Now I just need a project I can try this on. Not sure why I never tried it that way before. Seems like a much better approach than 'designing' a DSL in a top-down manner.
I thought Ruby and Python were roughly isomorphic. Is there anything drastically different about Ruby's syntax? I wish he'd given an example.
BTW, if I recall correctly, this is what PG calls "wishful thinking"-oriented development in On Lisp (actual words may differ, but "wishful" should be in there)
I thought Ruby and Python were roughly isomorphic.
Outside of the trivial matter of Turing equivalence, Ruby and Python strike me as being dissimilar on all but the most superficial level, both as languages and as cultures.
Ruby aids and abets designing your own syntax, functional programming, anonymous classes, and extremely late binding. Python either explicitly rejects such things or makes them more difficult.
Meanwhile, Python shows evidence of having paid attention to ideas invented since Lisp and Smalltalk were the new kids on the block, including things like generators and list comprehensions.
And by isomorphic, I mean that, given a finite number of "utilities" one could translate line for line a Ruby program into a Python program, and still get, maybe not a fully Pythonic program, but close enough. I thought, using this metric, C < Python, Ruby < Lisp
I have found a remarkable proof that Ruby aids and abets writing your own domain-specific languages, but the margin is too small to write it out.
Actually, I have found this to be true and you will also find the OP makes this exact point. Google ruby and DSL and you will find hundreds of examples. While argumentum ad popularum is a fallacy, I think we have are safe in saying Ruby encourages this. Whether the resulting DSLs are any good is another question.
And by isomorphic, I mean that, given a finite number of "utilities" one could translate line for line a Ruby program into a Python program, and still get, maybe not a fully Pythonic program, but close enough. I thought, using this metric, C < Python, Ruby < Lisp
I don't think this is true. I have a strong feeling that Ruby allows certain things that would require whole-program rewriting to redo in Python, and certainly the reverse is true.
Generators from Python and the various metaprogramming callbacks from Ruby come to mind. Certainly you can translate from one to the other, but I don't think the resulting rewriting will be entirely local.
Python's design favors having a simple syntax over a flexible one, whereas Ruby's seems to favor the reverse (though not quite to the same extent as Perl). They're in the same niche, and generally good for the same things, but they feel quite different.

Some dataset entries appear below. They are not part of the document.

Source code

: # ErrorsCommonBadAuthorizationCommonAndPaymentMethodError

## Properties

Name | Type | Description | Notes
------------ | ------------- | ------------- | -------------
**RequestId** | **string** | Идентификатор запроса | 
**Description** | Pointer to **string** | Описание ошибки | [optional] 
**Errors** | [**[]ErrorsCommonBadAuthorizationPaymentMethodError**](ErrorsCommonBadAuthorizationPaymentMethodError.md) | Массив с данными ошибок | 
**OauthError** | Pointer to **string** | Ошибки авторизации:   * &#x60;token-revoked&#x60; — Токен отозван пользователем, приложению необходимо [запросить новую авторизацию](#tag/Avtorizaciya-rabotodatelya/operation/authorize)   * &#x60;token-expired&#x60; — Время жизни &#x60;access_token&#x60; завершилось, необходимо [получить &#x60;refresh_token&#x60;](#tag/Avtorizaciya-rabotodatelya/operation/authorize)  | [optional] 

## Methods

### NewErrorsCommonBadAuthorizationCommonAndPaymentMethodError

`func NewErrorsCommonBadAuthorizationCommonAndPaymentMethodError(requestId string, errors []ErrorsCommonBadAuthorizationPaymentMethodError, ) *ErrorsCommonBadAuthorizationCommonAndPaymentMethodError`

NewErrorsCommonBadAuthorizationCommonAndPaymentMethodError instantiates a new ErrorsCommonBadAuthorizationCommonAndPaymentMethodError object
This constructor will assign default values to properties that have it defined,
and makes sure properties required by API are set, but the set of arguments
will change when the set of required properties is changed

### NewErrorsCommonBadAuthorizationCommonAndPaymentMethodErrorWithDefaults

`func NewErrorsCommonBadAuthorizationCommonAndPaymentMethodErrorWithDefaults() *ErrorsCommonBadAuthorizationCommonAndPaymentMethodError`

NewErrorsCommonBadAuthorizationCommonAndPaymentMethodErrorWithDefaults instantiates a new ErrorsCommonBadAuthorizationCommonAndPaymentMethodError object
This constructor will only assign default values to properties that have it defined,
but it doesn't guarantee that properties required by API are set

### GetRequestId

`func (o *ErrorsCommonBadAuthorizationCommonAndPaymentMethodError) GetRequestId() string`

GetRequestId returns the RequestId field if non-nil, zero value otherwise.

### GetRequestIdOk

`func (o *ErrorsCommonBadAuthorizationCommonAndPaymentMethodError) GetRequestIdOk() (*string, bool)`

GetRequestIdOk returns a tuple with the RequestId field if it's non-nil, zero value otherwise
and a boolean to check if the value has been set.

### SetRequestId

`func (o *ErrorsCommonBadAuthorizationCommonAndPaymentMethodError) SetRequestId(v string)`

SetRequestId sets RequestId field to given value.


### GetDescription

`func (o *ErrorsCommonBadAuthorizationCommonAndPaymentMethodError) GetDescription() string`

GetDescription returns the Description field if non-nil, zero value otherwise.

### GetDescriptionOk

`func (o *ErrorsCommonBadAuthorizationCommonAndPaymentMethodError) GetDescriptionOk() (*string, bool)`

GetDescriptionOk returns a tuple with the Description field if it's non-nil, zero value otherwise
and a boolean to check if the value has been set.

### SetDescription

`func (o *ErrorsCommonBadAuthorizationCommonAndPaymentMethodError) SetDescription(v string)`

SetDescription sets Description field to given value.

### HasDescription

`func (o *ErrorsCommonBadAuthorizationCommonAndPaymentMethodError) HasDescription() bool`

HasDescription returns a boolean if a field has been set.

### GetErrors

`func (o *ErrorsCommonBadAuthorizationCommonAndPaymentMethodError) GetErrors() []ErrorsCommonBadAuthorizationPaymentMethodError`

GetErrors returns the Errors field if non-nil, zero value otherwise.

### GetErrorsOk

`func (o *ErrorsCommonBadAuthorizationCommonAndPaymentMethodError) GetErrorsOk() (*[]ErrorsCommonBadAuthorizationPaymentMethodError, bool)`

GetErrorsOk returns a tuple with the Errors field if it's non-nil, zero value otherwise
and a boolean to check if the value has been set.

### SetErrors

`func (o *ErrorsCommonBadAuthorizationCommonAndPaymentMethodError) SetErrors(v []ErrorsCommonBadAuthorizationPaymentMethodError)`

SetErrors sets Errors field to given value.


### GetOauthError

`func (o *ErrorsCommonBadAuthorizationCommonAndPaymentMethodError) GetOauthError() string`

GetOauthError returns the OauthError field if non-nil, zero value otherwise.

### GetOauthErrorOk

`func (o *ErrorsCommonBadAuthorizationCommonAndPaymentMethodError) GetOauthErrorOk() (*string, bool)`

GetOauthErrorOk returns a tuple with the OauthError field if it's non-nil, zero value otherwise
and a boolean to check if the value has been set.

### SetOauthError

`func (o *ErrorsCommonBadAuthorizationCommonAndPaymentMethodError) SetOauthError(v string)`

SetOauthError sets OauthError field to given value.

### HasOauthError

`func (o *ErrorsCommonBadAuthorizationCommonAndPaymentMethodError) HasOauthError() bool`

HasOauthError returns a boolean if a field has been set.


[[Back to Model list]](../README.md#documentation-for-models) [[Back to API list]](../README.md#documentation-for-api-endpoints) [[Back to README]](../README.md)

I have only a small amount of experience with Ruby (I already know Python well, and think my time is better spent learning other things), but this seems like a reflection of their design trade-offs.
In a situation where you have plenty of money (like DARPA) and therefore plenty of hardware, people are the bottleneck. This article is about diminishing the people bottleneck, which is the actual 'situation he describes'.
Interesting methodology I'd never considered. Great read, thanks for posting.